═════ DATA EXTRACT
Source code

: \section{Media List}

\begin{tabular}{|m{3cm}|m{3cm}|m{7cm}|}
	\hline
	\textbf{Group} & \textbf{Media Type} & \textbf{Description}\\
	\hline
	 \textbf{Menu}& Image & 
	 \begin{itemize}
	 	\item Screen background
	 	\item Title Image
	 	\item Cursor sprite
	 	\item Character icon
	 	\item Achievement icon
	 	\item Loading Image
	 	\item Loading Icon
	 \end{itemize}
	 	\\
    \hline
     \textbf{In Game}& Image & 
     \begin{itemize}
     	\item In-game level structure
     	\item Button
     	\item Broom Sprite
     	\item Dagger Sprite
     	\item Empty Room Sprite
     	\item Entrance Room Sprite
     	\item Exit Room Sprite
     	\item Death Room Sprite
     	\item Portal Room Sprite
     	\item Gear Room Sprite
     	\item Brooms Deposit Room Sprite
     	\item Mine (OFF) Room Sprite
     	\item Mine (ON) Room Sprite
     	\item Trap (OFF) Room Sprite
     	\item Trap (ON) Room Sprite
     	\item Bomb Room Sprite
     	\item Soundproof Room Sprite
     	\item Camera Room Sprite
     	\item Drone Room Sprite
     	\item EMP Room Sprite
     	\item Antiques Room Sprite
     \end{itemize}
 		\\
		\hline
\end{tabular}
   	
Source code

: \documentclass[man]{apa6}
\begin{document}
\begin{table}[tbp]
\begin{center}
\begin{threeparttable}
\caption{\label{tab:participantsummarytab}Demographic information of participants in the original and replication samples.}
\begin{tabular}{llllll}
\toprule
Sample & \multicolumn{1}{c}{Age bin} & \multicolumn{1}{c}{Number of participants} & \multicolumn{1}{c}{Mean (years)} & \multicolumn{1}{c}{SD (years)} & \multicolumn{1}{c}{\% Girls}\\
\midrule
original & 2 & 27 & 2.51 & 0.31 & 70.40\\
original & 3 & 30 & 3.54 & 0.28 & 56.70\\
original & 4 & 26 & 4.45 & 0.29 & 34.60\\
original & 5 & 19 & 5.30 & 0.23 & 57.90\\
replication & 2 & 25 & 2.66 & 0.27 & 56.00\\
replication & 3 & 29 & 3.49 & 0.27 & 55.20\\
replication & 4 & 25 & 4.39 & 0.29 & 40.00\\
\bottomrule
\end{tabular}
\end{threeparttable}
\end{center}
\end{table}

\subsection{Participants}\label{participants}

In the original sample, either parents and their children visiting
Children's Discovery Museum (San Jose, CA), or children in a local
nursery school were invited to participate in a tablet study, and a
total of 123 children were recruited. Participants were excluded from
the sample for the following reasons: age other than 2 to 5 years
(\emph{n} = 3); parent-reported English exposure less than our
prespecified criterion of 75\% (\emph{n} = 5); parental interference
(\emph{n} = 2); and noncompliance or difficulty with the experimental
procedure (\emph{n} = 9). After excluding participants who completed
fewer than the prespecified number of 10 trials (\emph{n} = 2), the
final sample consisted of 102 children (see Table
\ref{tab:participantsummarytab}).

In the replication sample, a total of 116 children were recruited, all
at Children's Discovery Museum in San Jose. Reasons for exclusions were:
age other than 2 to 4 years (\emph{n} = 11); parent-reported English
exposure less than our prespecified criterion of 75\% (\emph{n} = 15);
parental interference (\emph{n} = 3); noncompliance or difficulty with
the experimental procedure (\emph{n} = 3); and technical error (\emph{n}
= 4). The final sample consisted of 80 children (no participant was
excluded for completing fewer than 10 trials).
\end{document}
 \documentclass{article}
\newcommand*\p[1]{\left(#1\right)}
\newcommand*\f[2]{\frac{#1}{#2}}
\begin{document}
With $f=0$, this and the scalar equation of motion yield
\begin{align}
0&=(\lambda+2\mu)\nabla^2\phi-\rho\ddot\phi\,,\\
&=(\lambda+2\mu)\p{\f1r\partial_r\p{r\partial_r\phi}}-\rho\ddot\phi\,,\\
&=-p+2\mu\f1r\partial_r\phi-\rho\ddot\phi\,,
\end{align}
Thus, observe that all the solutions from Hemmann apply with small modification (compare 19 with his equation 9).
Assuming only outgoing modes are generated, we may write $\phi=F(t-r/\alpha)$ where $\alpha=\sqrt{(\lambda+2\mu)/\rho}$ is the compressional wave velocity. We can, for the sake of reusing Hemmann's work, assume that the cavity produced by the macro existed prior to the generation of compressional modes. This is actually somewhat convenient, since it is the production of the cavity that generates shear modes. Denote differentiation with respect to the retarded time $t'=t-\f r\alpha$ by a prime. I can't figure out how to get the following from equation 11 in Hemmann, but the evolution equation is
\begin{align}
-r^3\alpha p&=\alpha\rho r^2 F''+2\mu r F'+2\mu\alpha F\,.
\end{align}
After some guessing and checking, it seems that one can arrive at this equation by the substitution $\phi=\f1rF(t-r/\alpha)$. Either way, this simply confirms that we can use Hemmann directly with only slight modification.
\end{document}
══════════
## ABOUT THIS EXERCISE
Would you filter the records and copy each line that contains the word "consisted"?

## ANSWER SECTION
final sample consisted of 102 children (see Table
= 4). The final sample consisted of 80 children (no participant was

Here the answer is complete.